Iterative factorial procedure in SICP

2
votes

This is a factorial procedure from SICP that generates a recursive process.

(define (factorial n)
  (if (= n 1) 
      1 
      (* n (factorial (- n 1)))))

Now this is the same procedure, but generates an iterative process. Counter increments up to n and product multiplies itself by counter in each procedure call. When not in a block structure, fact-iter has a variable max-count which is actually n.

(define (factorial n)
  (define (iter product counter)
    (if (> counter n)
        product
        (iter (* counter product)
              (+ counter 1))))
  (iter 1 1))

I'm a little curious as to why we need counter, it doesn't really do anything but incrementing itself and using its value for testing the base case. as with the recursive process, can't we just do the same process while just adding an accumuator to make it iterative? For example:

(define (factorial n) 
(define (fact-iter product n)
  (if (= n 1)
      product
      (fact-iter (* n product)
                 (- n 1))))
  (fact-iter 1 n))

So, this is still an iterative process, and I think a more obvious procedure than the first example.

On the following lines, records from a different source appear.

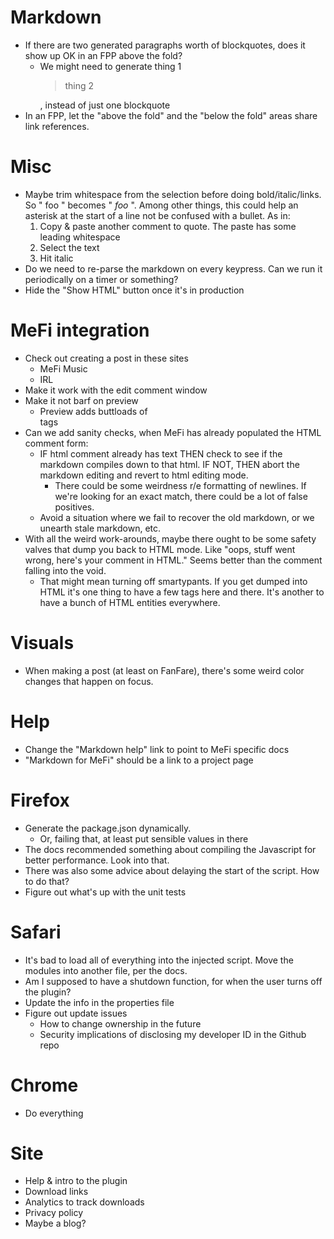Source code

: Markdown
========
* If there are two generated paragraphs worth of blockquotes, does it show up OK in an FPP above the fold?
    - We might need to generate <bloqckquote>thing 1</blockquote><blockquote>thing 2</blockquote>, instead of just one blockquote
* In an FPP, let the "above the fold" and the "below the fold" areas share link references.

Misc
====
* Maybe trim whitespace from the selection before doing bold/italic/links. So " foo " becomes " *foo* ". Among other things, this could help an asterisk at the start of a line not be confused with a bullet. As in:
    1. Copy & paste another comment to quote. The paste has some leading whitespace
    2. Select the text
    3. Hit italic
* Do we need to re-parse the markdown on every keypress. Can we run it periodically on a timer or something?
* Hide the "Show HTML" button once it's in production

MeFi integration
================
* Check out creating a post in these sites
    - MeFi Music
    - IRL
* Make it work with the edit comment window
* Make it not barf on preview
    - Preview adds buttloads of <br> tags
* Can we add sanity checks, when MeFi has already populated the HTML comment form:
    - IF html comment already has text THEN check to see if the markdown compiles down to that html. IF NOT, THEN abort the markdown editing and revert to html editing mode.
        + There could be some weirdness r/e formatting of newlines. If we're looking for an exact match, there could be a lot of false positives.
    - Avoid a situation where we fail to recover the old markdown, or we unearth stale markdown, etc.
* With all the weird work-arounds, maybe there ought to be some safety valves that dump you back to HTML mode. Like "oops, stuff went wrong, here's your comment in HTML." Seems better than the comment falling into the void.
    - That might mean turning off smartypants. If you get dumped into HTML it's one thing to have a few tags here and there. It's another to have a bunch of HTML entities everywhere.

Visuals
=======
* When making a post (at least on FanFare), there's some weird color changes that happen on focus.

Help
====
* Change the "Markdown help" link to point to MeFi specific docs
* "Markdown for MeFi" should be a link to a project page

Firefox
=======
* Generate the package.json dynamically.
  - Or, failing that, at least put sensible values in there
* The docs recommended something about compiling the Javascript for better performance. Look into that.
* There was also some advice about delaying the start of the script. How to do that?
* Figure out what's up with the unit tests

Safari
======
* It's bad to load all of everything into the injected script. Move the modules into another file, per the docs.
* Am I supposed to have a shutdown function, for when the user turns off the plugin?
* Update the info in the properties file
* Figure out update issues 
    - How to change ownership in the future
    - Security implications of disclosing my developer ID in the Github repo

Chrome
======
* Do everything

Site
====
* Help & intro to the plugin
* Download links
* Analytics to track downloads
* Privacy policy
* Maybe a blog?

However, there must be a reason why the book prefered the first example. So what is the advantage of the first iterative example over the second procedure?

1
recursionschemelispfactorialsicp
Did you read stackoverflow.com/questions/17254240/… ?reto
@reto I did. And I believe my second example is still iterative because I still pass on all information to the parameters needed to perform the procedure.lightning_missile
The only difference between the two seems to be that the first one counts up, and the second counts down. It makes no difference which one you use. Btw. you should not use the same name for n in the inner function. That's needlesly confusing.jkiiski
There is no significant difference between the two formulations, as @jkiiski noted, but you should change (= n 1) in (= n 0) in your function, otherwise (factorial 0) causes an endless loop.Renzo
There's no advantage to either - the first views the factorial as 1 * 2 * ... * n and the second as n * (n - 1) * ... * 1. The first is more "loop-like" and the second more "recursion-like", in my opinion.molbdnilo

1 Answers

5
votes

Your two iterative versions are the same except one counts up and compares with a free variable n while the other counts down and compares to a constant.

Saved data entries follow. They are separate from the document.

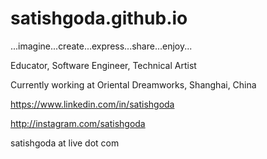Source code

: satishgoda.github.io
====================

...imagine...create...express...share...enjoy...

Educator, Software Engineer, Technical Artist

Currently working at Oriental Dreamworks, Shanghai, China

https://www.linkedin.com/in/satishgoda

http://instagram.com/satishgoda

satishgoda at live dot com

It won't make much difference in speed so I guess the one you think you should go with the one that is more clear in it's intention. Some people might prefer the steps going up.

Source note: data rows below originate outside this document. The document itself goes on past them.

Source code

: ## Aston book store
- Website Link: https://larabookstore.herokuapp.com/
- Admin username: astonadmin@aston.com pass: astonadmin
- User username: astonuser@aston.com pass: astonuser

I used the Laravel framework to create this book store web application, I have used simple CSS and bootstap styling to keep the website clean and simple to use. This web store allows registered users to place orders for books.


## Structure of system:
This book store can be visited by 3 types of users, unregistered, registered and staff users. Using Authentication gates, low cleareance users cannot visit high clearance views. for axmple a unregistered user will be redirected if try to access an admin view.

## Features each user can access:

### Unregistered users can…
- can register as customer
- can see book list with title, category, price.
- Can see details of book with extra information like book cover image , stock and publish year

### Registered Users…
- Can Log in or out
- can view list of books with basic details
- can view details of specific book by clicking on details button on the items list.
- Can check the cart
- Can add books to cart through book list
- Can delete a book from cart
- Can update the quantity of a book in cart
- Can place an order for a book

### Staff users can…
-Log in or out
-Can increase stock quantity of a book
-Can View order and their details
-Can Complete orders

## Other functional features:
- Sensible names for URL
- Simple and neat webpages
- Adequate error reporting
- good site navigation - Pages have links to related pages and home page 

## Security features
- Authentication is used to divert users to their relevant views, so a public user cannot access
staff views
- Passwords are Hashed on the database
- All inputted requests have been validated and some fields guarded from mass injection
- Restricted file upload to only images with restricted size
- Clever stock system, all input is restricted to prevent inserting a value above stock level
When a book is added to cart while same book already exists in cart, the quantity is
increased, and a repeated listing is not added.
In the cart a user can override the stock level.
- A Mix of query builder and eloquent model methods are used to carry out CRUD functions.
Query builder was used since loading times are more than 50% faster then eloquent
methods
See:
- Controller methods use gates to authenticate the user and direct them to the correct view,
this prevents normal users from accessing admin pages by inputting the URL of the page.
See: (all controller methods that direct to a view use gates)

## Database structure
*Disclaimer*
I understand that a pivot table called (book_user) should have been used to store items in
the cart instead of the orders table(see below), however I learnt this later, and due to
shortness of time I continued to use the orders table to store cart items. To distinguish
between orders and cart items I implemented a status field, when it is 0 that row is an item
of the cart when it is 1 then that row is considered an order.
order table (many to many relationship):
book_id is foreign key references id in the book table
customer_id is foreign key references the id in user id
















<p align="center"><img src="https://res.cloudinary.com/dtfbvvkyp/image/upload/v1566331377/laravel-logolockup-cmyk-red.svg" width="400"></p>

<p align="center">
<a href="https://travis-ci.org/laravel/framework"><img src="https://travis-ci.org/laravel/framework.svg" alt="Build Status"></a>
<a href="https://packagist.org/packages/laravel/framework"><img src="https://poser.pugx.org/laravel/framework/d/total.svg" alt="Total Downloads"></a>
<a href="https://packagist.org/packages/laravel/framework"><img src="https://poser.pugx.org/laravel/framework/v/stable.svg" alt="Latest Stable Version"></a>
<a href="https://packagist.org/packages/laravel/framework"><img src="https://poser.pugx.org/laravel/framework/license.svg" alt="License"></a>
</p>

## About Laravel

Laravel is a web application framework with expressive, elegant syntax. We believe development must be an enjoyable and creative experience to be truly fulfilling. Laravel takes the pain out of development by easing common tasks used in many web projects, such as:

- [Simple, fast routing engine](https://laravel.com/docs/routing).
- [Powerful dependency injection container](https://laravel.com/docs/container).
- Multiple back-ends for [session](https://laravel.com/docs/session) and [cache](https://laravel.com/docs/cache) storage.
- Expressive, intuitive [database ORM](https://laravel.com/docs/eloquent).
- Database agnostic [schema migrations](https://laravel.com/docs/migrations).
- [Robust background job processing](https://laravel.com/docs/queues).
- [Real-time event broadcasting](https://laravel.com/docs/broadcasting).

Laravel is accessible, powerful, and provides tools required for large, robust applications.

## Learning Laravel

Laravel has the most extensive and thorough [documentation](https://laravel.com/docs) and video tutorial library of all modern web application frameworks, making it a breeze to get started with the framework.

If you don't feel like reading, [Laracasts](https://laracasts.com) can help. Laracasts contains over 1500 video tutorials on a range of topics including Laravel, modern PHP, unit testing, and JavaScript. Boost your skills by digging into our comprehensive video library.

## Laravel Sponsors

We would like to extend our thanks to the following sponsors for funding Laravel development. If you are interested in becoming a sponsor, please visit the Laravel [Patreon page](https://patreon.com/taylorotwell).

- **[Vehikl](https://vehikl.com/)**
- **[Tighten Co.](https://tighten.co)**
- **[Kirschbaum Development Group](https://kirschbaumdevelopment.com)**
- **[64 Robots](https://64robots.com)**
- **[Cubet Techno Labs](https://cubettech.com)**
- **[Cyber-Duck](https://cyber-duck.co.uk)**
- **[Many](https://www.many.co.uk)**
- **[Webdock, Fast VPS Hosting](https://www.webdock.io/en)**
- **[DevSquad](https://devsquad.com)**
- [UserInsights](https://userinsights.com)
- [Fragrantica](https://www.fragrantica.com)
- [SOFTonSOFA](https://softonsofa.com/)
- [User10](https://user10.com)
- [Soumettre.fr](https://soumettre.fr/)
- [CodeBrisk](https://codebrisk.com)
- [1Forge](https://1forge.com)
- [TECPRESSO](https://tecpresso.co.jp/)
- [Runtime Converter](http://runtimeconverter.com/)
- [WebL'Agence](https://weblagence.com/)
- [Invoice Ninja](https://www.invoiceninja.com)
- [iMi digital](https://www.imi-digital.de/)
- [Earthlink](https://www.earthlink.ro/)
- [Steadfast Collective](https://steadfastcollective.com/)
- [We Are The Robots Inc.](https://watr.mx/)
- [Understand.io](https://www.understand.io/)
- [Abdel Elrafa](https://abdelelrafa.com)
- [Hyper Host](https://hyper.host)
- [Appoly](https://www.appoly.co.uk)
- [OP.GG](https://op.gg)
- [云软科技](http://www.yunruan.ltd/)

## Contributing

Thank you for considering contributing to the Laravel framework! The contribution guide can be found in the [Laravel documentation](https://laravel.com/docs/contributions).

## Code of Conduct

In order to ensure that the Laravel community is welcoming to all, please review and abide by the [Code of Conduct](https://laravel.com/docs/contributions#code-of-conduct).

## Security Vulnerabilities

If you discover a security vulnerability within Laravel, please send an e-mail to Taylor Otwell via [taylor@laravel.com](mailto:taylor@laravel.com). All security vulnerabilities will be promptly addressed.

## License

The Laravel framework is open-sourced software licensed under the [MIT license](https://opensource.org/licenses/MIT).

Sometimes you may choose the order wisely though. If you were to make a list of the numbers instead you would have chosen the steps in the opposite order of your wanted resulting list to be able to keep it iterative:

(define (make-range to)
  (define (aux to acc)
    (if (> 0 to)
        acc
        (aux (- to 1) (cons to acc))))
  (aux to '()))

(define (make-reverse-range start)
  (define (aux n acc)
    (if (> n start)
        acc
        (aux (+ n 1) (cons n acc))))
  (aux 0 '()))

(make-range 10)          ; ==> (0 1 2 3 4 5 6 7 8 9 10)
(make-reverse-range 10)  ; ==> (10 9 8 7 6 5 4 3 2 1 0)